From: Hari Bathini <hbathini@linux.ibm.com>
To: Nicholas Piggin <npiggin@gmail.com>,
linuxppc-dev <linuxppc-dev@lists.ozlabs.org>
Cc: Mahesh J Salgaonkar <mahesh@linux.ibm.com>,
Sourabh Jain <sourabhjain@linux.ibm.com>
Subject: Re: [PATCH] powerpc/crash: save cpu register data in crash_smp_send_stop()
Date: Tue, 24 May 2022 11:42:05 +0530 [thread overview]
Message-ID: <1c95a54a-e96d-1b70-e9fb-6dbba9c7ce98@linux.ibm.com> (raw)
In-Reply-To: <1652171381.tcl5f5aq9f.astroid@bobo.none>
Hi Nick,
Thanks for the review..
On 10/05/22 2:31 pm, Nicholas Piggin wrote:
> Excerpts from Hari Bathini's message of May 7, 2022 2:39 am:
>> Capture register data for secondary CPUs in crash_smp_send_stop()
>> instead of doing it much later in crash_kexec_prepare_cpus() function
>> with another set of NMI IPIs to secondary CPUs. This change avoids
>> unnecessarily tricky post processing of data to get the right
>> backtrace for these CPUs.
>
> Is the tricky post processing done in crash tools?
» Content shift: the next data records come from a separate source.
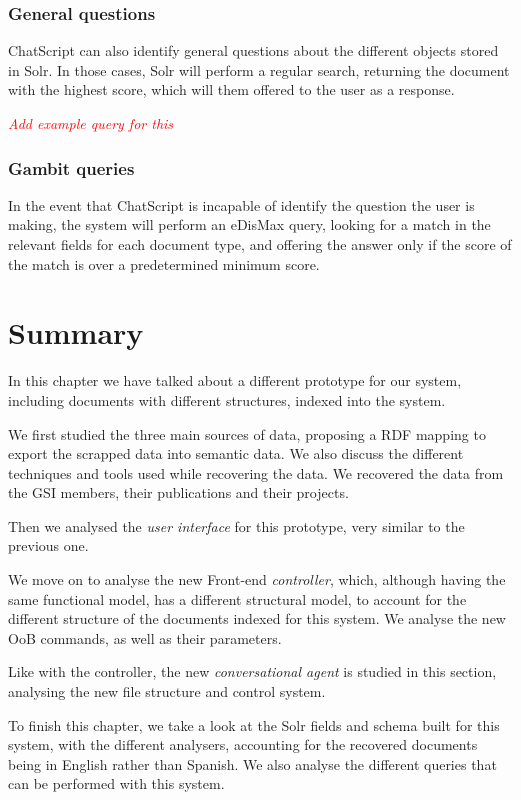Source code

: \subsubsection{General questions}

ChatScript can also identify general questions about the different objects stored in Solr. In those cases, Solr will perform a regular search, returning the document with the highest score, which will them offered to the user as a response.

\emph{\textcolor{red}{Add example query for this}}

\subsubsection{Gambit queries}

In the event that ChatScript is incapable of identify the question the user is making, the system will perform an \ac{eDisMax} query, looking for a match in the relevant fields for each document type, and offering the answer only if the score of the match is over a predetermined minimum score.

\section{Summary}

In this chapter we have talked about a different prototype for our system, including documents with different structures, indexed into the system.

We first studied the three main sources of data, proposing a RDF mapping to export the scrapped data into semantic data. We also discuss the different techniques and tools used while recovering the data. We recovered the data from the GSI members, their publications and their projects.

Then we analysed the \emph{user interface} for this prototype, very similar to the previous one.

We move on to analyse the new Front-end \emph{controller}, which, although having the same functional model, has a different structural model, to account for the different structure of the documents indexed for this system. We analyse the new \ac{OoB} commands, as well as their parameters.

Like with the controller, the new \emph{conversational agent} is studied in this section, analysing the new file structure and control system.

To finish this chapter, we take a look at the Solr fields and schema built for this system, with the different analysers, accounting for the recovered documents being in English rather than Spanish. We also analyse the different queries that can be performed with this system.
Yeah. In tools like crash-utility that try to make sense of the
register data captured.
> Is it buggy in
> some situations or just fragile code you want to deprecate? Seems
> like a good goal either way
The post processing may need looking up the emergency stack and
eventually tracing back to the regular stack. No code in crash-utility
to handle it currently though. This meant no proper backtrace, with
crash-utility, for only cases like "crash_kexec_post_notifiers". But
default cases will start having improper backtraces as well with
series [0] moving around crash_smp_send_stop().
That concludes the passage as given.